Instructions for the task: Copy, from the entries below, each line where the word "utils" can be found.

═══ Excerpted data

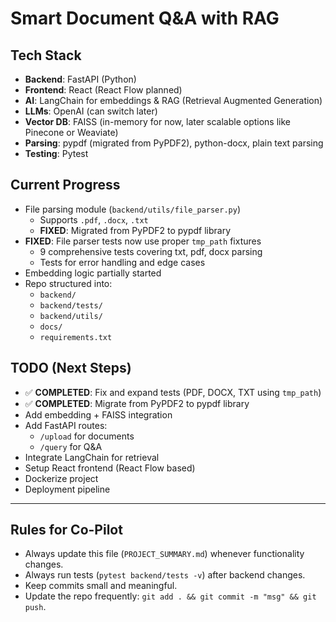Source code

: # Smart Document Q&A with RAG

## Tech Stack

- **Backend**: FastAPI (Python)
- **Frontend**: React (React Flow planned)
- **AI**: LangChain for embeddings & RAG (Retrieval Augmented Generation)
- **LLMs**: OpenAI (can switch later)
- **Vector DB**: FAISS (in-memory for now, later scalable options like Pinecone or Weaviate)
- **Parsing**: pypdf (migrated from PyPDF2), python-docx, plain text parsing
- **Testing**: Pytest

## Current Progress

- File parsing module (`backend/utils/file_parser.py`)
  - Supports `.pdf`, `.docx`, `.txt`
  - **FIXED**: Migrated from PyPDF2 to pypdf library
- **FIXED**: File parser tests now use proper `tmp_path` fixtures
  - 9 comprehensive tests covering txt, pdf, docx parsing
  - Tests for error handling and edge cases
- Embedding logic partially started
- Repo structured into:
  - `backend/`
  - `backend/tests/`
  - `backend/utils/`
  - `docs/`
  - `requirements.txt`

## TODO (Next Steps)

- ✅ **COMPLETED**: Fix and expand tests (PDF, DOCX, TXT using `tmp_path`)
- ✅ **COMPLETED**: Migrate from PyPDF2 to pypdf library
- Add embedding + FAISS integration
- Add FastAPI routes:
  - `/upload` for documents
  - `/query` for Q&A
- Integrate LangChain for retrieval
- Setup React frontend (React Flow based)
- Dockerize project
- Deployment pipeline

---

## Rules for Co-Pilot

- Always update this file (`PROJECT_SUMMARY.md`) whenever functionality changes.
- Always run tests (`pytest backend/tests -v`) after backend changes.
- Keep commits small and meaningful.
- Update the repo frequently: `git add . && git commit -m "msg" && git push`.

══════

Completed exercise:
- File parsing module (`backend/utils/file_parser.py`)
  - `backend/utils/`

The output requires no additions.